[2023.04] Paper on active exploration is accepted to RSS

Our paper on active exploration and uncertainty-aware deployment using neural network dynamics is accepted to RSS 2023. RSS is being held in Asia for the first time. I feel truly honored to have had the opportunity to present my work in Korea at one of the most prestigious robotics conferences prior to my relocation to the US.

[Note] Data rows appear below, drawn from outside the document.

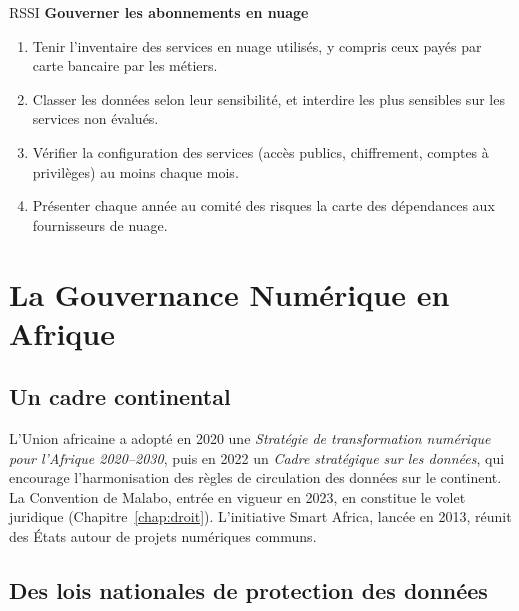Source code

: \begin{boxmetier}{RSSI}
\textbf{Gouverner les abonnements en nuage}
\begin{enumerate}
    \item Tenir l'inventaire des services en nuage utilisés, y compris ceux
          payés par carte bancaire par les métiers.
    \item Classer les données selon leur sensibilité, et interdire les
          plus sensibles sur les services non évalués.
    \item Vérifier la configuration des services (accès publics, chiffrement,
          comptes à privilèges) au moins chaque mois.
    \item Présenter chaque année au comité des risques la carte des
          dépendances aux fournisseurs de nuage.
\end{enumerate}
\end{boxmetier}

\section{La Gouvernance Numérique en Afrique}
\label{sec:c18-afrique}

\subsection{Un cadre continental}

L'Union africaine a adopté en 2020 une \emph{Stratégie de transformation
numérique pour l'Afrique 2020--2030}, puis en 2022 un \emph{Cadre
stratégique sur les données}, qui encourage l'harmonisation des règles de
circulation des données sur le continent. La Convention de Malabo, entrée
en vigueur en 2023, en constitue le volet juridique
(Chapitre~\ref{chap:droit}). L'initiative Smart Africa, lancée en 2013,
réunit des États autour de projets numériques communs.

\subsection{Des lois nationales de protection des données}

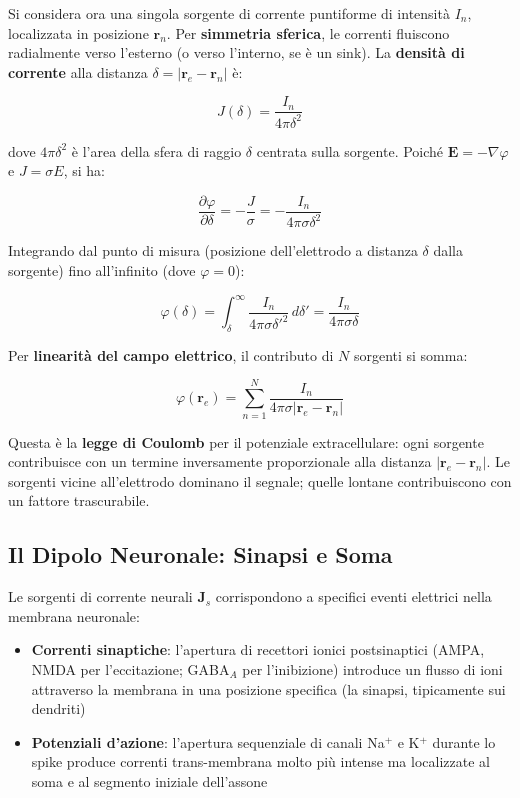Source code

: Si considera ora una singola sorgente di corrente puntiforme di intensità $I_n$, localizzata in posizione $\mathbf{r}_n$. Per \textbf{simmetria sferica}, le correnti fluiscono radialmente verso l'esterno (o verso l'interno, se è un sink). La \textbf{densità di corrente} alla distanza $\delta = |\mathbf{r}_e - \mathbf{r}_n|$ è:

$$ J(\delta) = \frac{I_n}{4 \pi \delta^2} $$

dove $4\pi\delta^2$ è l'area della sfera di raggio $\delta$ centrata sulla sorgente. Poiché $\mathbf{E} = -\nabla\varphi$ e $J = \sigma E$, si ha:

$$ \frac{\partial \varphi}{\partial \delta} = -\frac{J}{\sigma} = -\frac{I_n}{4\pi\sigma\delta^2} $$

Integrando dal punto di misura (posizione dell'elettrodo a distanza $\delta$ dalla sorgente) fino all'infinito (dove $\varphi = 0$):

$$ \varphi(\delta) = \int_{\delta}^{\infty} \frac{I_n}{4\pi\sigma\delta'^2} \, d\delta' = \frac{I_n}{4\pi\sigma\delta} $$

Per \textbf{linearità del campo elettrico}, il contributo di $N$ sorgenti si somma:

$$ \varphi(\mathbf{r}_e) = \sum_{n=1}^{N} \frac{I_n}{4\pi\sigma |\mathbf{r}_e - \mathbf{r}_n|} $$

Questa è la \textbf{legge di Coulomb} per il potenziale extracellulare: ogni sorgente contribuisce con un termine inversamente proporzionale alla distanza $|\mathbf{r}_e - \mathbf{r}_n|$. Le sorgenti vicine all'elettrodo dominano il segnale; quelle lontane contribuiscono con un fattore trascurabile.


\subsection{Il Dipolo Neuronale: Sinapsi e Soma}

Le sorgenti di corrente neurali $\mathbf{J}_s$ corrispondono a specifici eventi elettrici nella membrana neuronale:

\begin{itemize}
    \item \textbf{Correnti sinaptiche}: l'apertura di recettori ionici postsinaptici (AMPA, NMDA per l'eccitazione; GABA$_A$ per l'inibizione) introduce un flusso di ioni attraverso la membrana in una posizione specifica (la sinapsi, tipicamente sui dendriti)
    \item \textbf{Potenziali d'azione}: l'apertura sequenziale di canali Na$^+$ e K$^+$ durante lo spike produce correnti trans-membrana molto più intense ma localizzate al soma e al segmento iniziale dell'assone
\end{itemize}

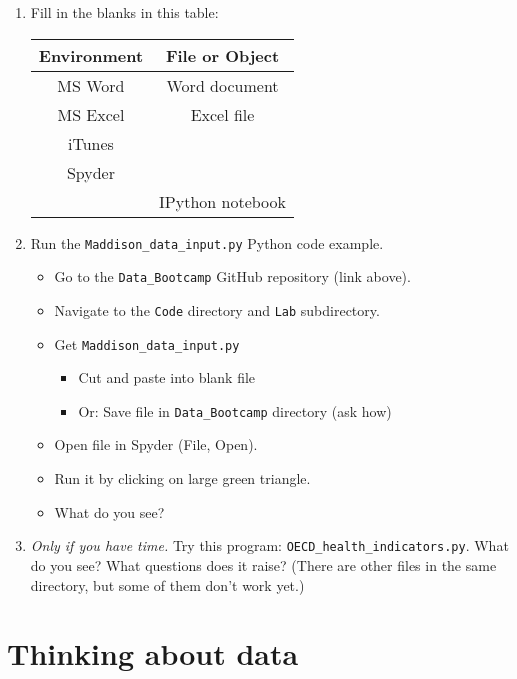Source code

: \documentclass[11pt]{article}
\begin{document}
\begin{enumerate}

\item Fill in the blanks in this table:

\begin{center}
\begin{tabular}{cc}
\toprule
Environment & File or Object \\
\midrule
MS Word  & Word document  \\
MS Excel & Excel file     \\
iTunes & \\
Spyder   &                \\
         & IPython notebook \\
\bottomrule
\end{tabular}
\end{center}


\item Run the \verb|Maddison_data_input.py| Python code example.
\begin{itemize}
\item Go to the \verb|Data_Bootcamp| GitHub repository (link above).
\item Navigate to the {\tt Code} directory and {\tt Lab} subdirectory.
\item Get \verb|Maddison_data_input.py|
\begin{itemize}
\item Cut and paste into blank file
\item Or:  Save file in \verb|Data_Bootcamp| directory (ask how)
\end{itemize}
\item Open file in Spyder (File, Open).
\item Run it by clicking on large green triangle.
\item What do you see?
\end{itemize}

\item {\it Only if you have time.\/} Try this program: \verb|OECD_health_indicators.py|.
What do you see?  What questions does it raise?
(There are other files in the same directory, but some of them don't work yet.)
\end{enumerate}


\section*{Thinking about data}
\end{document}
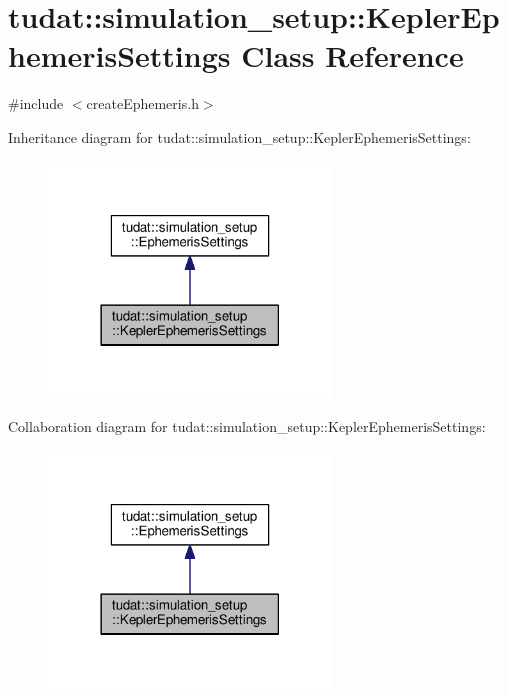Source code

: \hypertarget{classtudat_1_1simulation__setup_1_1KeplerEphemerisSettings}{}\section{tudat\+:\+:simulation\+\_\+setup\+:\+:Kepler\+Ephemeris\+Settings Class Reference}
\label{classtudat_1_1simulation__setup_1_1KeplerEphemerisSettings}


{\ttfamily \#include $<$create\+Ephemeris.\+h$>$}



Inheritance diagram for tudat\+:\+:simulation\+\_\+setup\+:\+:Kepler\+Ephemeris\+Settings\+:
\nopagebreak
\begin{figure}[H]
\begin{center}
\leavevmode
\includegraphics[width=213pt]{classtudat_1_1simulation__setup_1_1KeplerEphemerisSettings__inherit__graph}
\end{center}
\end{figure}


Collaboration diagram for tudat\+:\+:simulation\+\_\+setup\+:\+:Kepler\+Ephemeris\+Settings\+:
\nopagebreak
\begin{figure}[H]
\begin{center}
\leavevmode
\includegraphics[width=213pt]{classtudat_1_1simulation__setup_1_1KeplerEphemerisSettings__coll__graph}
\end{center}
\end{figure}
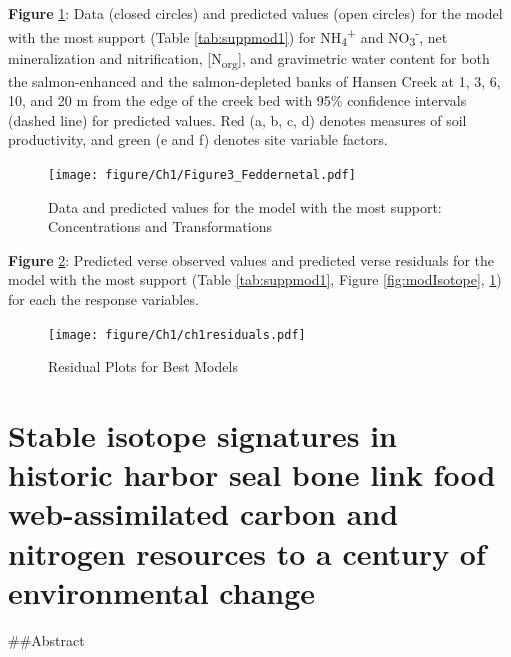 \documentclass [11pt, proquest] {uwthesis}[2015/03/03]
\begin{document}
\textbf{Figure} \ref{fig:modConc}: Data (closed circles) and predicted values (open circles) for the model with the most support (Table \ref{tab:suppmod1}) for NH\textsubscript{4}\textsuperscript{+} and NO\textsubscript{3}\textsuperscript{-}, net mineralization and nitrification, {[}N\textsubscript{org}{]}, and gravimetric water content for both the salmon-enhanced and the salmon-depleted banks of Hansen Creek at 1, 3, 6, 10, and 20 m from the edge of the creek bed with 95\% confidence intervals (dashed line) for predicted values. Red (a, b, c, d) denotes measures of soil productivity, and green (e and f) denotes site variable factors.\newline 
\begin{figure}[h]
  \texttt{[image: figure/Ch1/Figure3\_Feddernetal.pdf]}
  \caption{Data and predicted values for the model with the most support: Concentrations and Transformations}
  \label{fig:modConc}
\end{figure}
\clearpage

\textbf{Figure} \ref{fig:ch1resid}: Predicted verse observed values and predicted verse residuals for the model with the most support (Table \ref{tab:suppmod1}, Figure \ref{fig:modIsotope}, \ref{fig:modConc}) for each the response variables. \newline 
\begin{figure}[h]
  \texttt{[image: figure/Ch1/ch1residuals.pdf]}
  \caption{Residual Plots for Best Models}
  \label{fig:ch1resid}
\end{figure}
\hypertarget{stable-isotope-signatures-in-historic-harbor-seal-bone-link-food-web-assimilated-carbon-and-nitrogen-resources-to-a-century-of-environmental-change}{%
\chapter{Stable isotope signatures in historic harbor seal bone link food web-assimilated carbon and nitrogen resources to a century of environmental change}\label{stable-isotope-signatures-in-historic-harbor-seal-bone-link-food-web-assimilated-carbon-and-nitrogen-resources-to-a-century-of-environmental-change}}

\#\#Abstract
\end{document}
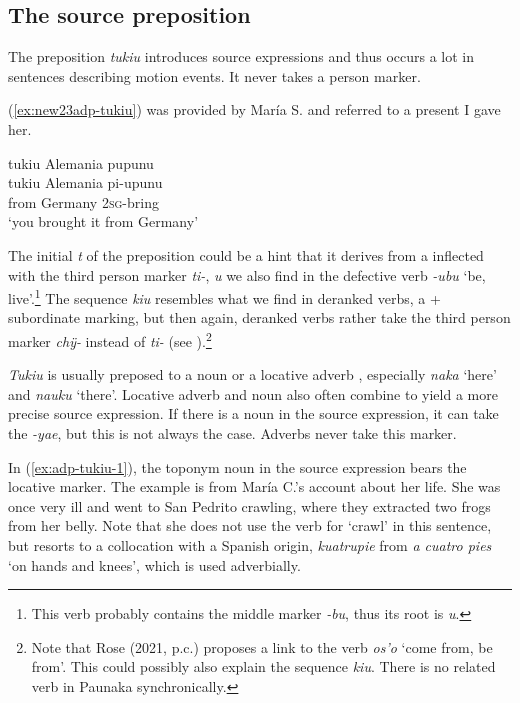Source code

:\subsection{The source preposition}\label{sec:adp-tukiu}

The preposition \textit{tukiu} introduces source expressions and thus occurs a lot in sentences describing motion events. It never takes a person marker. 

(\ref{ex:new23adp-tukiu}) was provided by María S. and referred to a present I gave her.

\ea\label{ex:new23adp-tukiu}
\begingl
\glpreamble tukiu Alemania pupunu\\
\gla tukiu Alemania pi-upunu\\
\glb from Germany 2\textsc{sg}-bring\\
\glft ‘you brought it from Germany’
\endgl
\trailingcitation{[rxx-e120511l.016]}
\xe

The initial \textit{t} of the preposition could be a hint that it derives from a  inflected with the third person marker \textit{ti-}, \textit{u} we also find in the defective verb \textit{-ubu} ‘be, live’.\footnote{This verb probably contains the middle marker \textit{-bu}, thus its root is \textit{u}.} The sequence \textit{kiu} resembles what we find in deranked verbs, a  + subordinate marking, but then again, deranked verbs rather take the third person marker \textit{chÿ-} instead of \textit{ti-} (see ).\footnote{Note that Rose (2021, p.c.) proposes a link to the  verb \textit{os’o} ‘come from, be from’. This could possibly also explain the sequence \textit{kiu}. There is no related verb in Paunaka synchronically.}

\textit{Tukiu} is usually preposed to a noun or a locative adverb , especially \textit{naka} ‘here’ and \textit{nauku} ‘there’. Locative adverb and noun also often combine to yield a more precise source expression. If there is a noun in the source expression, it can take the  \textit{-yae}, but this is not always the case. Adverbs never take this marker.

In (\ref{ex:adp-tukiu-1}), the toponym noun in the source expression bears the locative marker. The example is from María C.’s account about her life. She was once very ill and went to San Pedrito crawling, where they extracted two frogs from her belly. Note that she does not use the verb for ‘crawl’ in this sentence, but resorts to a collocation with a Spanish origin, \textit{kuatrupie} from \textit{a cuatro pies} ‘on hands and knees’, which is used adverbially.

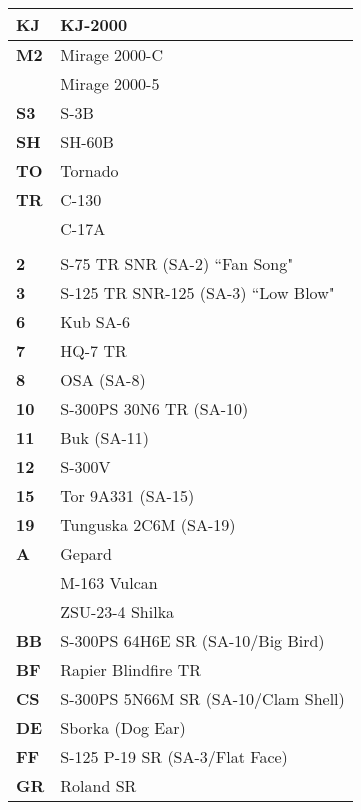 \documentclass[8pt,usenames,dvipsnames,twoside]{article}
\begin{document}
\begin{multicols*}{2}
\begin{center}
\begin{tabular}{l | p{4cm}}
			\end{tabular}
		\end{center}
		\begin{center}
			\begin{tabular}{l | p{4cm}}
				\textbf{KJ} & KJ-2000 \\
				\midrule
				\textbf{M2} & Mirage 2000-C \\
				& Mirage 2000-5 \\
				\midrule
				\textbf{S3} & S-3B \\
				\midrule
				\textbf{SH} & SH-60B \\
				\midrule
				\textbf{TO} & Tornado \\
				\midrule
				\textbf{TR} & C-130 \\
				& C-17A \\
				\toprule
				\multicolumn{2}{c}{\blue{AIR DEFENSE}} \\
				\toprule
				\textbf{2} & S-75 TR SNR (SA-2) ``Fan Song" \\
				\midrule
				\textbf{3} & S-125 TR SNR-125 (SA-3) ``Low Blow" \\
				\midrule
				\textbf{6} & Kub SA-6 \\
				\midrule
				\textbf{7} & HQ-7 TR \\
				\midrule
				\textbf{8} & OSA (SA-8) \\
				\midrule
				\textbf{10} & S-300PS 30N6 TR (SA-10) \\
				\midrule
				\textbf{11} & Buk (SA-11) \\
				\midrule
				\textbf{12} & S-300V \\
				\midrule
				\textbf{15} & Tor 9A331 (SA-15) \\
				\midrule
				\textbf{19} & Tunguska 2C6M (SA-19) \\
				\midrule
				\textbf{A} & Gepard \\
				& M-163 Vulcan \\
				& ZSU-23-4 Shilka \\
				\midrule
				\textbf{BB} & S-300PS 64H6E SR (SA-10/Big Bird) \\
				\midrule
				\textbf{BF} & Rapier Blindfire TR \\
				\midrule
				\textbf{CS} & S-300PS 5N66M SR (SA-10/Clam Shell) \\
				\midrule
				\textbf{DE} & Sborka (Dog Ear) \\
				\midrule
				\textbf{FF} & S-125 P-19 SR (SA-3/Flat Face) \\
				\midrule
				\textbf{GR} & Roland SR \\

\end{tabular}
\end{center}
\end{multicols*}
\end{document}
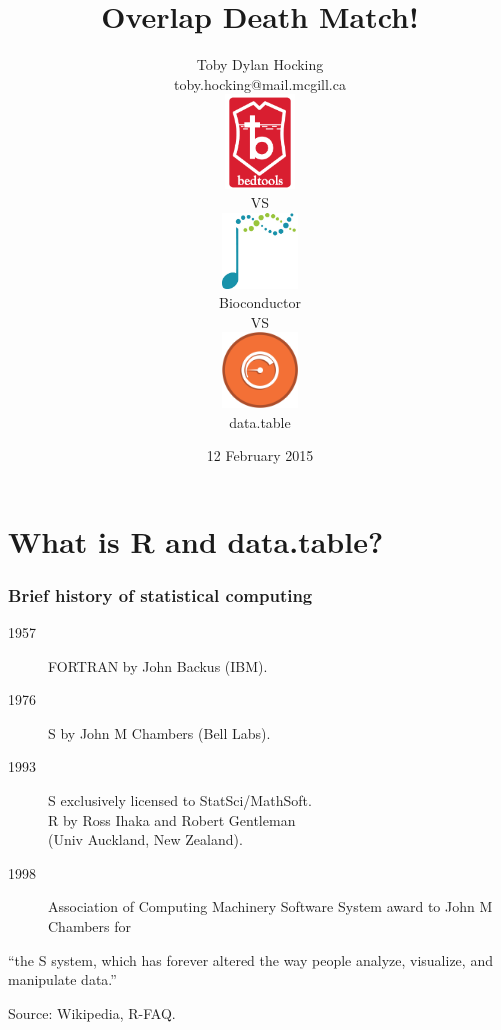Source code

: \documentclass{beamer}
\begin{document}
\title{Overlap Death Match!}

\author{
  Toby Dylan Hocking\\
  toby.hocking@mail.mcgill.ca
\vskip 0.5cm
\parbox{2cm}{
  \includegraphics[height=2.5cm]{bedtools} 
}
VS 
\parbox{2cm}{
  \centering
  \includegraphics[height=2cm]{bioconductor}
  \\
  Bioconductor
}
VS
\parbox{2cm}{
  \centering
  \includegraphics[height=2cm]{datatable} 
  \\
  data.table
}
}

\date{12 February 2015}

\maketitle


\section{What is R and data.table?}

\begin{frame}
  \frametitle{Brief history of statistical computing}
  \begin{description}
  \item[1957] FORTRAN by John Backus (IBM).
  \item[1976] S by John M Chambers (Bell Labs).
  \item[1993] S exclusively licensed to StatSci/MathSoft.\\
    R by Ross Ihaka and Robert Gentleman\\
    (Univ Auckland, New Zealand).
  \item[1998] Association of Computing Machinery 
    Software System award
    to John M Chambers for
  \end{description}
  ``the S system, which has forever altered the way people analyze,
  visualize, and manipulate data.''
  
  \vskip 0.5cm Source: Wikipedia, R-FAQ.
\end{frame}
\end{document}
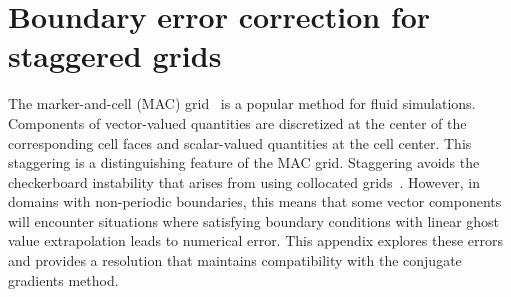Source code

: \section{Boundary error correction for staggered grids}\label{sec:boundary-correction}

The marker-and-cell (MAC) grid~\cite{Welch:1965jv} is a popular method for fluid
simulations. Components of vector-valued quantities are discretized at the center of the
corresponding cell faces and scalar-valued quantities at the cell center. This
staggering is a distinguishing feature of the MAC grid. Staggering avoids the
checkerboard instability that arises from using collocated grids~\cite{Wesseling:2001ci}. 
However, in domains with non-periodic boundaries, this means that some vector components
will encounter situations where satisfying boundary conditions with linear ghost value
extrapolation leads to numerical error. This appendix explores these errors and provides
a resolution that maintains compatibility with the conjugate gradients method.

Bridging Active Exploration and Uncertainty-Aware Deployment Using Probabilistic Ensemble Neural Network Dynamics
Taekyung Kim*, Jungwi Mun*, Junwon Seo, Beomsu Kim, Seongil Hong
Abstract: In recent years, learning-based control in robotics has gained significant attention due to its capability to address complex tasks in real-world environments. With the advances in machine learning algorithms and computational capabilities, this approach is becoming increasingly important for solving challenging control problems in robotics by learning unknown or partially known robot dynamics. Active exploration, in which a robot directs itself to states that yield the highest information gain, is essential for efficient data collection and minimizing human supervision. Similarly, uncertainty-aware deployment has been a growing concern in robotic control, as uncertain actions informed by the learned model can lead to unstable motions or failure. However, active exploration and uncertainty-aware deployment have been studied independently, and there is limited literature that seamlessly integrates them. This paper presents a unified model-based reinforcement learning framework that bridges these two tasks in the robotics control domain. Our framework uses a probabilistic ensemble neural network for dynamics learning, allowing the quantification of epistemic uncertainty via Jensen-Rényi Divergence. The two opposing tasks of exploration and deployment are optimized through state-of-the-art sampling-based MPC, resulting in efficient collection of training data and successful avoidance of uncertain state-action spaces. We conduct experiments on both autonomous vehicles and wheeled robots, showing promising results for both exploration and deployment.